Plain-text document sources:
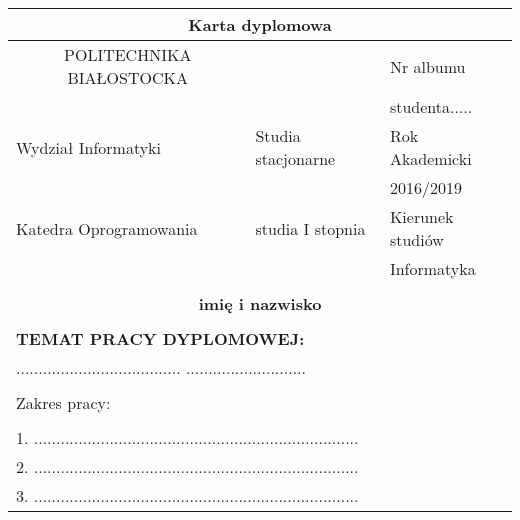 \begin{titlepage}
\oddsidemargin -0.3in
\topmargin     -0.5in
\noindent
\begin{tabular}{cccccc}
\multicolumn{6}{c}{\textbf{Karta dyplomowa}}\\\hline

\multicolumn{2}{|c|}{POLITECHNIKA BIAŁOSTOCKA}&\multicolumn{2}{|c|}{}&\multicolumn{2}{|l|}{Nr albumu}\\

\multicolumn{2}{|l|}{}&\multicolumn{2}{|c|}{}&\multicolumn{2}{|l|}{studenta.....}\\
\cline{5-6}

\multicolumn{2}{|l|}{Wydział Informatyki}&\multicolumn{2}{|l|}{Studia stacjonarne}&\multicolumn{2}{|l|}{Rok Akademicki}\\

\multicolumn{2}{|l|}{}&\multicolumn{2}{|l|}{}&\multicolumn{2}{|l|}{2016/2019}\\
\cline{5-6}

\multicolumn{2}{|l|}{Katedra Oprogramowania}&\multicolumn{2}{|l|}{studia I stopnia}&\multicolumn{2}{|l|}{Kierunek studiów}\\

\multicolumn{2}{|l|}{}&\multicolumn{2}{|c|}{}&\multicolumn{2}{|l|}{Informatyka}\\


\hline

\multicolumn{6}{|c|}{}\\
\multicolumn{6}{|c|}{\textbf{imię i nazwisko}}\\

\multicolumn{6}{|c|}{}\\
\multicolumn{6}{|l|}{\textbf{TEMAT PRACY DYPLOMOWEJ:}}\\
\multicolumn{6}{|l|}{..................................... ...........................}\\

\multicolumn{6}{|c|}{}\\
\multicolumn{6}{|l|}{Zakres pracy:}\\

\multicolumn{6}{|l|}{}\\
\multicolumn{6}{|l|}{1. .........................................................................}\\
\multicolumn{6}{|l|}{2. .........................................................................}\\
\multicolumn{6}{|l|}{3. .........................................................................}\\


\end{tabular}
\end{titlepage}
...
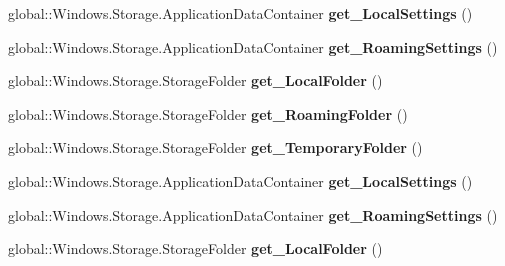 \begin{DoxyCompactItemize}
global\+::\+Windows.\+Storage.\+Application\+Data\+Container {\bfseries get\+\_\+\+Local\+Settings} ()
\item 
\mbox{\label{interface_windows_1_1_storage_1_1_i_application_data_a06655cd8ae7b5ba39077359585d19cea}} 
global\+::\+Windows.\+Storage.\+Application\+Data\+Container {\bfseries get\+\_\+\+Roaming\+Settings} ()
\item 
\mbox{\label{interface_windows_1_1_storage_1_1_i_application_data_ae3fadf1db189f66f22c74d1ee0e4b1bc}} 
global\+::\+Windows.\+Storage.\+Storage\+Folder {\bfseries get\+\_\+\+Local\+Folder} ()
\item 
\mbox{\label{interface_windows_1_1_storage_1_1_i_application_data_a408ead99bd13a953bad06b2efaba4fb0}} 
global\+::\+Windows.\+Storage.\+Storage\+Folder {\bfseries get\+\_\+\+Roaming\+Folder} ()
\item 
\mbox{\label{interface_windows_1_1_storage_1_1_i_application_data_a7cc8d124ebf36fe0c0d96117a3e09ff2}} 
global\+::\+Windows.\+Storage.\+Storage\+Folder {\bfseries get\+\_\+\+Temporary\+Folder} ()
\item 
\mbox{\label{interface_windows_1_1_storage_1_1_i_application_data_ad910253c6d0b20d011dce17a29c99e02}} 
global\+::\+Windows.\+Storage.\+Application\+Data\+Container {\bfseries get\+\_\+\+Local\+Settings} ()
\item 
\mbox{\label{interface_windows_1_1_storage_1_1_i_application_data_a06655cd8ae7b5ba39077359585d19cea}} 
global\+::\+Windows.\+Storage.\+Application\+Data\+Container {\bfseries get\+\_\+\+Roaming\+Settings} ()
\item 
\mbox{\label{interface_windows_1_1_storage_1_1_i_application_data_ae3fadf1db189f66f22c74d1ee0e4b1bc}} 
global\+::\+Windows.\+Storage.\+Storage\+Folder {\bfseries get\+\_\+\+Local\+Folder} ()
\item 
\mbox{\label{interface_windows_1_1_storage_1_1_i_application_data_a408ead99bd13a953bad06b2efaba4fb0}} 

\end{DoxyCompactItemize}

→ Task brief: Could you state the number of lines above in which the word "Folder" appears? Give that number by itself.

→ Response: 4